Gateway Applications

Gateway applications focus on connecting local area network (LAN) clients to external data sources. Sometimes gateway applications also use SQL Server to store data. At other times a gateway application is simply a mechanism for delivering data from other systems to LAN clients. Because gateway applications based on Open Data Services can communicate with SQL Server clients, they can take advantage of the client platforms, front-end tools, and network support that SQL Server provides. Gateway applications are particularly useful in mixed database environments because they allow clients to connect to many data sources using a single access library (DB-Library or ODBC) and a single protocol (their LAN transport), limiting the cost and complexity of connecting to mainframe or minicomputer networks to that of a few powerful servers running gateways. Overhead is very low and differences in performance are usually negligible.

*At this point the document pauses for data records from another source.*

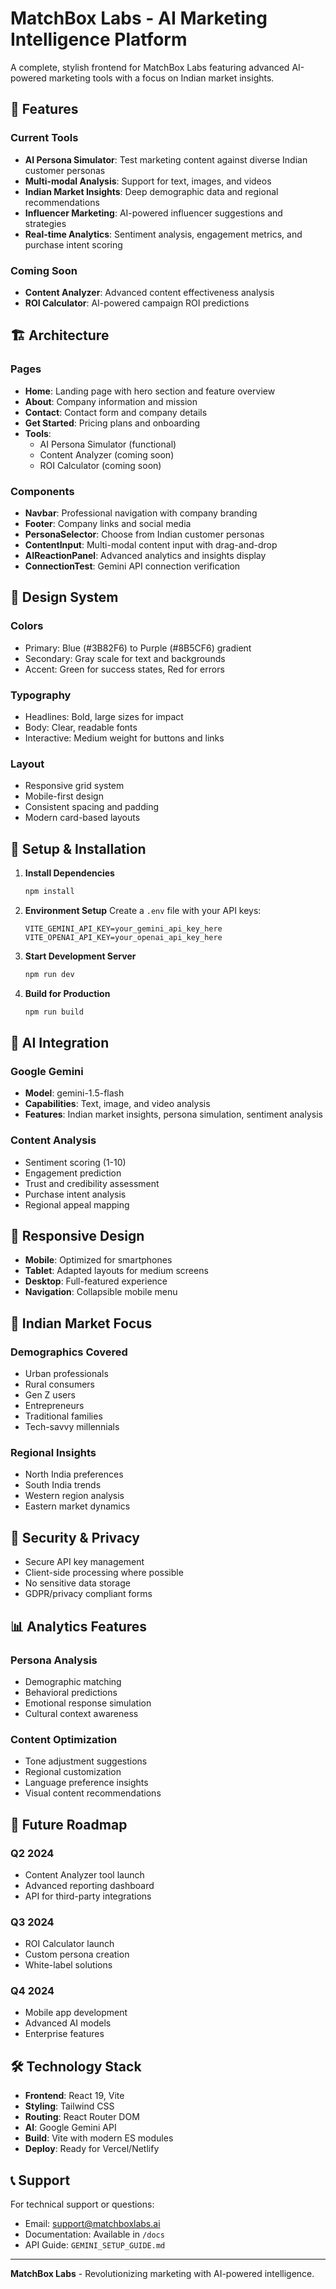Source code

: # MatchBox Labs - AI Marketing Intelligence Platform

A complete, stylish frontend for MatchBox Labs featuring advanced AI-powered marketing tools with a focus on Indian market insights.

## 🚀 Features

### Current Tools
- **AI Persona Simulator**: Test marketing content against diverse Indian customer personas
- **Multi-modal Analysis**: Support for text, images, and videos
- **Indian Market Insights**: Deep demographic data and regional recommendations
- **Influencer Marketing**: AI-powered influencer suggestions and strategies
- **Real-time Analytics**: Sentiment analysis, engagement metrics, and purchase intent scoring

### Coming Soon
- **Content Analyzer**: Advanced content effectiveness analysis
- **ROI Calculator**: AI-powered campaign ROI predictions

## 🏗️ Architecture

### Pages
- **Home**: Landing page with hero section and feature overview
- **About**: Company information and mission
- **Contact**: Contact form and company details
- **Get Started**: Pricing plans and onboarding
- **Tools**:
  - AI Persona Simulator (functional)
  - Content Analyzer (coming soon)
  - ROI Calculator (coming soon)

### Components
- **Navbar**: Professional navigation with company branding
- **Footer**: Company links and social media
- **PersonaSelector**: Choose from Indian customer personas
- **ContentInput**: Multi-modal content input with drag-and-drop
- **AIReactionPanel**: Advanced analytics and insights display
- **ConnectionTest**: Gemini API connection verification

## 🎨 Design System

### Colors
- Primary: Blue (#3B82F6) to Purple (#8B5CF6) gradient
- Secondary: Gray scale for text and backgrounds
- Accent: Green for success states, Red for errors

### Typography
- Headlines: Bold, large sizes for impact
- Body: Clear, readable fonts
- Interactive: Medium weight for buttons and links

### Layout
- Responsive grid system
- Mobile-first design
- Consistent spacing and padding
- Modern card-based layouts

## 🔧 Setup & Installation

1. **Install Dependencies**
   ```bash
   npm install
   ```

2. **Environment Setup**
   Create a `.env` file with your API keys:
   ```
   VITE_GEMINI_API_KEY=your_gemini_api_key_here
   VITE_OPENAI_API_KEY=your_openai_api_key_here
   ```

3. **Start Development Server**
   ```bash
   npm run dev
   ```

4. **Build for Production**
   ```bash
   npm run build
   ```

## 🧠 AI Integration

### Google Gemini
- **Model**: gemini-1.5-flash
- **Capabilities**: Text, image, and video analysis
- **Features**: Indian market insights, persona simulation, sentiment analysis

### Content Analysis
- Sentiment scoring (1-10)
- Engagement prediction
- Trust and credibility assessment
- Purchase intent analysis
- Regional appeal mapping

## 📱 Responsive Design

- **Mobile**: Optimized for smartphones
- **Tablet**: Adapted layouts for medium screens
- **Desktop**: Full-featured experience
- **Navigation**: Collapsible mobile menu

## 🎯 Indian Market Focus

### Demographics Covered
- Urban professionals
- Rural consumers
- Gen Z users
- Entrepreneurs
- Traditional families
- Tech-savvy millennials

### Regional Insights
- North India preferences
- South India trends
- Western region analysis
- Eastern market dynamics

## 🔐 Security & Privacy

- Secure API key management
- Client-side processing where possible
- No sensitive data storage
- GDPR/privacy compliant forms

## 📊 Analytics Features

### Persona Analysis
- Demographic matching
- Behavioral predictions
- Emotional response simulation
- Cultural context awareness

### Content Optimization
- Tone adjustment suggestions
- Regional customization
- Language preference insights
- Visual content recommendations

## 🚀 Future Roadmap

### Q2 2024
- Content Analyzer tool launch
- Advanced reporting dashboard
- API for third-party integrations

### Q3 2024
- ROI Calculator launch
- Custom persona creation
- White-label solutions

### Q4 2024
- Mobile app development
- Advanced AI models
- Enterprise features

## 🛠️ Technology Stack

- **Frontend**: React 19, Vite
- **Styling**: Tailwind CSS
- **Routing**: React Router DOM
- **AI**: Google Gemini API
- **Build**: Vite with modern ES modules
- **Deploy**: Ready for Vercel/Netlify

## 📞 Support

For technical support or questions:
- Email: support@matchboxlabs.ai
- Documentation: Available in `/docs`
- API Guide: `GEMINI_SETUP_GUIDE.md`

---

**MatchBox Labs** - Revolutionizing marketing with AI-powered intelligence.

Gateways built with Open Data Services can connect to both relational and non-relational data sources. Relational database gateways are often general-purpose tools that allow clients to issue any type of supported SQL request against a back-end database. Gateways to non-relational data sources are often application-specific rather than general-purpose tools. Since a non-relational data source usually doesn't recognize SQL language requests, you can implement this type of gateway using the remote stored procedure facility of Open Data Services. Writing the gateway application simply involves defining a stored procedure for each of the data interactions with the external source that the application requires. These stored procedures can then be called by any client on the network.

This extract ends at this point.